- _Exercise details_
Search the records for the string "most" and copy every line where it turns up.

- _Supplied material_
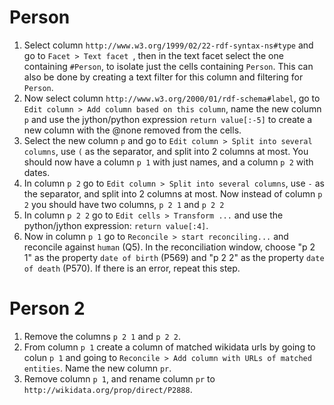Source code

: # Person 

1. Select column `http://www.w3.org/1999/02/22-rdf-syntax-ns#type` and go to `Facet > Text facet `, then in the text facet select the one containing `#Person`, to isolate just the cells containing `Person`. This can also be done by creating a text filter for this column and filtering for `Person`.
2. Now select column `http://www.w3.org/2000/01/rdf-schema#label`, go to `Edit column > Add column based on this column`, name the new column `p` and use the jython/python expression `return value[:-5]` to create a new column with the @none removed from the cells.
3. Select the new column `p` and go to `Edit column > Split into several columns`, use `(` as the separator, and split into 2 columns at most. You should now have a column `p 1` with just names, and a column `p 2` with dates.
4. In column `p 2` go to `Edit column > Split into several columns`, use `-` as the separator, and split into 2 columns at most. Now instead of column `p 2` you should have two columns, `p 2 1` and `p 2 2`
5. In column `p 2 2` go to `Edit cells > Transform ...` and use the python/jython expression: `return value[:4]`.
6. Now in column `p 1` go to `Reconcile > start reconciling...` and reconcile against `human` (Q5). In the reconciliation window, choose "p 2 1" as the property `date of birth` (P569) and "p 2 2" as the property `date of death` (P570). If there is an error, repeat this step.

# Person 2

1. Remove the columns `p 2 1` and `p 2 2`.
2. From column `p 1` create a column of matched wikidata urls by going to colun `p 1` and going to `Reconcile > Add column with URLs of matched entities`. Name the new column `pr`.
3. Remove column `p 1`, and rename column `pr` to `http://wikidata.org/prop/direct/P2888`.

- _Answer section_
3. Select the new column `p` and go to `Edit column > Split into several columns`, use `(` as the separator, and split into 2 columns at most. You should now have a column `p 1` with just names, and a column `p 2` with dates.
4. In column `p 2` go to `Edit column > Split into several columns`, use `-` as the separator, and split into 2 columns at most. Now instead of column `p 2` you should have two columns, `p 2 1` and `p 2 2`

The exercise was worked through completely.